TASK GOAL: Gather all lines with "sans" from the records.

GIVEN RECORDS:
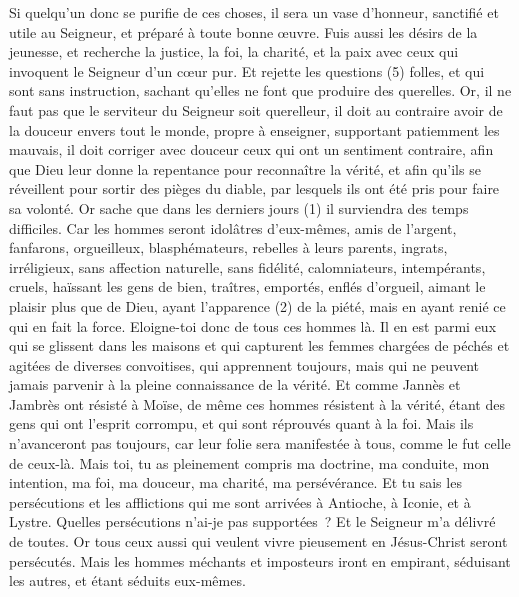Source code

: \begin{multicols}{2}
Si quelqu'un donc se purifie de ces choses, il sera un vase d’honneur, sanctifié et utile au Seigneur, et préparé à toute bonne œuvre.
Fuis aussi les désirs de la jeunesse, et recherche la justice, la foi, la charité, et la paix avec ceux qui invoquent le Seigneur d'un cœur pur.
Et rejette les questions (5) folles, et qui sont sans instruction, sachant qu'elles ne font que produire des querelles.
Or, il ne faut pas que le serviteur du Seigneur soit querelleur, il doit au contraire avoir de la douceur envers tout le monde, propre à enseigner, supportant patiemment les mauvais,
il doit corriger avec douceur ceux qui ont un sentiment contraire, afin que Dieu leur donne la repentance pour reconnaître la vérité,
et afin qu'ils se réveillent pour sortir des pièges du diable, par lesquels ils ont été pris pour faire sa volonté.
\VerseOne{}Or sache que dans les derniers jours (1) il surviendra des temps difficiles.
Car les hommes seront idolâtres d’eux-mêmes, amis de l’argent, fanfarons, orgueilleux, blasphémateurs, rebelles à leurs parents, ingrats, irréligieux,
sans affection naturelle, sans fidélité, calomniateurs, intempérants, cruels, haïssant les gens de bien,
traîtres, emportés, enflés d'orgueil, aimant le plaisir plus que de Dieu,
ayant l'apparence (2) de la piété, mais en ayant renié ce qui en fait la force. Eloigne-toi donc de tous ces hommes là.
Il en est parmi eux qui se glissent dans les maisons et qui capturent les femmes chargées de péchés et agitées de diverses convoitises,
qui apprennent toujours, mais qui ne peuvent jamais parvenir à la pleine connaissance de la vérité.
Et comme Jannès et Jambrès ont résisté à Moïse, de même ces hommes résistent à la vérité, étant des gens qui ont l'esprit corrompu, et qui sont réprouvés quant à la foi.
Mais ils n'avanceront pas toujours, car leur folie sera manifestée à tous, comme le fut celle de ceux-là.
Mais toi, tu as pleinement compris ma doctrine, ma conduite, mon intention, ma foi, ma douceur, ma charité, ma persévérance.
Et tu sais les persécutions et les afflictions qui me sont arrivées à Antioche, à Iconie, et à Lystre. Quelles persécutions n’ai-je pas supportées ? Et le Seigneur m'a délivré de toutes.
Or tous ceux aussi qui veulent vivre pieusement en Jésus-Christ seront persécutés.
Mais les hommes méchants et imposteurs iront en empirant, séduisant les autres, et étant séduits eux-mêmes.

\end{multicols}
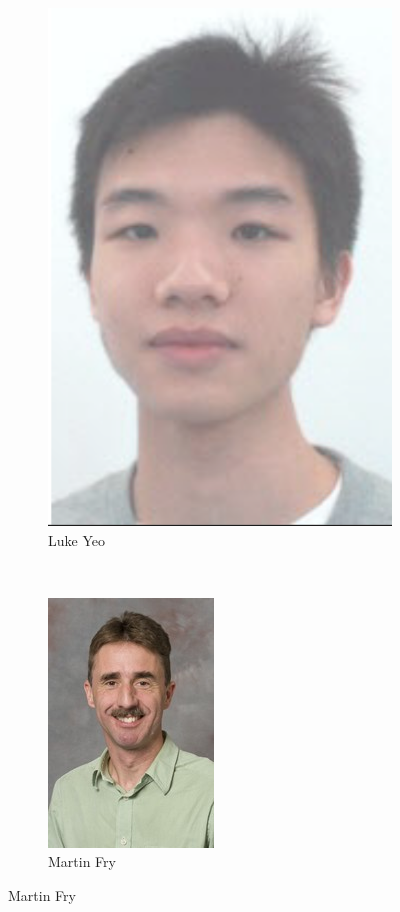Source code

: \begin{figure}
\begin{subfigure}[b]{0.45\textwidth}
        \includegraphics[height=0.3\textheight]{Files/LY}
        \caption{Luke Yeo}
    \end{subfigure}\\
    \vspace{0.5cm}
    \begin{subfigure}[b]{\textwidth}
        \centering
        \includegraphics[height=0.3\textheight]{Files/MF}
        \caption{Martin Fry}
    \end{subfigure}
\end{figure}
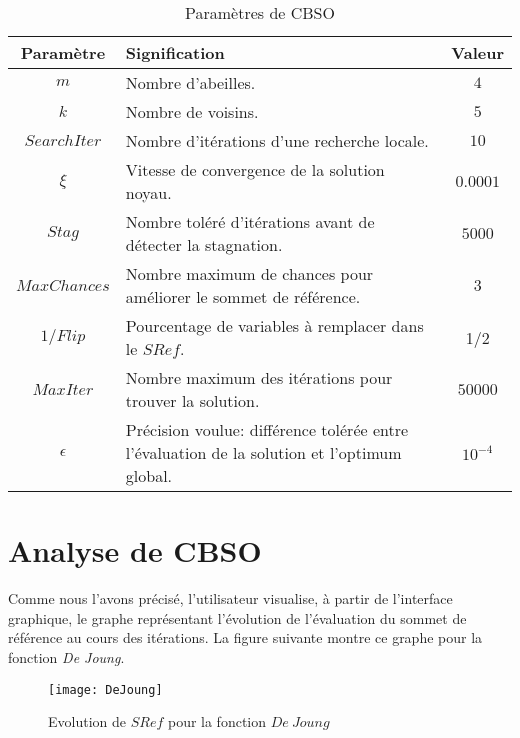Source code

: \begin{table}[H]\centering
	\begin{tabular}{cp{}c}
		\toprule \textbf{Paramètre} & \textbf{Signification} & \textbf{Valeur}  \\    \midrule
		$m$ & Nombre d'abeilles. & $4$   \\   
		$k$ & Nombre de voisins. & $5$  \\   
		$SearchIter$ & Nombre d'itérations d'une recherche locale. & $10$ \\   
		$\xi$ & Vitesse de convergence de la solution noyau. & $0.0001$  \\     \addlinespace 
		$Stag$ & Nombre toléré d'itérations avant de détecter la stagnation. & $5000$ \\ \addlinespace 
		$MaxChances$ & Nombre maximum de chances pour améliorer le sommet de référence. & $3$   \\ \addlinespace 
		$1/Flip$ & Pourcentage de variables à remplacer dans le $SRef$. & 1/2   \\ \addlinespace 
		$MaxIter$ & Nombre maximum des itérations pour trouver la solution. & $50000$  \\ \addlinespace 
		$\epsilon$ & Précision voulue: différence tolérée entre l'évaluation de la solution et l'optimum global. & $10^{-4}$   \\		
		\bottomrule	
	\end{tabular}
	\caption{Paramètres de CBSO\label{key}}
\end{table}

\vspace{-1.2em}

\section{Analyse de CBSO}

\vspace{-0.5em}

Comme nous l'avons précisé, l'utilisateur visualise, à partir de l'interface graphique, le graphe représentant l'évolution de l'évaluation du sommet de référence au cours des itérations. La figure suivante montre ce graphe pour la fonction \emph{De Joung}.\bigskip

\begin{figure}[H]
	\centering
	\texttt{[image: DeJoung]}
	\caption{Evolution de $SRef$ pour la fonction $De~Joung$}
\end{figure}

---

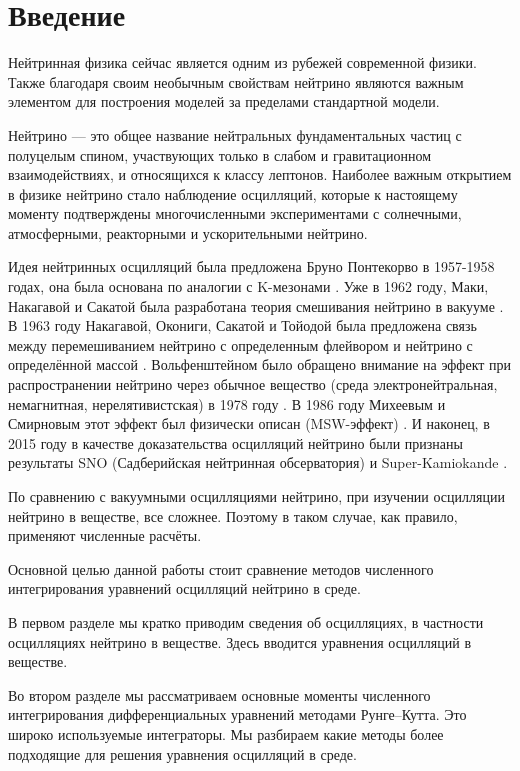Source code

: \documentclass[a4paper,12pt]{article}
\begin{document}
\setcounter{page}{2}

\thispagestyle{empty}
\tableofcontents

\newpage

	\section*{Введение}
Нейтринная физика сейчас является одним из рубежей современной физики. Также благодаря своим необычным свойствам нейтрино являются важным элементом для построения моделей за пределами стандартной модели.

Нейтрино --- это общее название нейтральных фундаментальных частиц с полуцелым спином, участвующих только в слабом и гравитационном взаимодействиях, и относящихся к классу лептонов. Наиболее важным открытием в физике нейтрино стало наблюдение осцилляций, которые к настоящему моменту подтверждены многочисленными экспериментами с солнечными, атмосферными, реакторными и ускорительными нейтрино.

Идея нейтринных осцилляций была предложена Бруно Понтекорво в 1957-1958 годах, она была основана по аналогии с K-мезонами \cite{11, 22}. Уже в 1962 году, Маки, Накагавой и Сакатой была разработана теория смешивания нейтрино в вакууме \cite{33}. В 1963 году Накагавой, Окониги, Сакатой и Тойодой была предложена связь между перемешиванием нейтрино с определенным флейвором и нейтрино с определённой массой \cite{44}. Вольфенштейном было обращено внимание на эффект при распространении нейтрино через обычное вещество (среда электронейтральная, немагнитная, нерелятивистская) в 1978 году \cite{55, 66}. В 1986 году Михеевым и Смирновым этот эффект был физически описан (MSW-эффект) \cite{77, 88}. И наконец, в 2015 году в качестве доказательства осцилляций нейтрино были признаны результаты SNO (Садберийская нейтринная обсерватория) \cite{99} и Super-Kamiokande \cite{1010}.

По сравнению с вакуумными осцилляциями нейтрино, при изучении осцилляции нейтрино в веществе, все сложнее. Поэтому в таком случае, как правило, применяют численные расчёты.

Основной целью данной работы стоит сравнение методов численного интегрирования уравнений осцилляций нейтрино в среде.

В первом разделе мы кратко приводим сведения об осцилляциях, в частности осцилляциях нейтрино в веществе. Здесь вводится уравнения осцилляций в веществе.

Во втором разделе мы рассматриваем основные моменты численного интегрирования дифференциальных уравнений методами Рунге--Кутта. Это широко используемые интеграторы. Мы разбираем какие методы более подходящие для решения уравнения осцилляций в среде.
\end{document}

SOLUTION FOR THIS PROBLEM:
Et rejette les questions (5) folles, et qui sont sans instruction, sachant qu'elles ne font que produire des querelles.
sans affection naturelle, sans fidélité, calomniateurs, intempérants, cruels, haïssant les gens de bien,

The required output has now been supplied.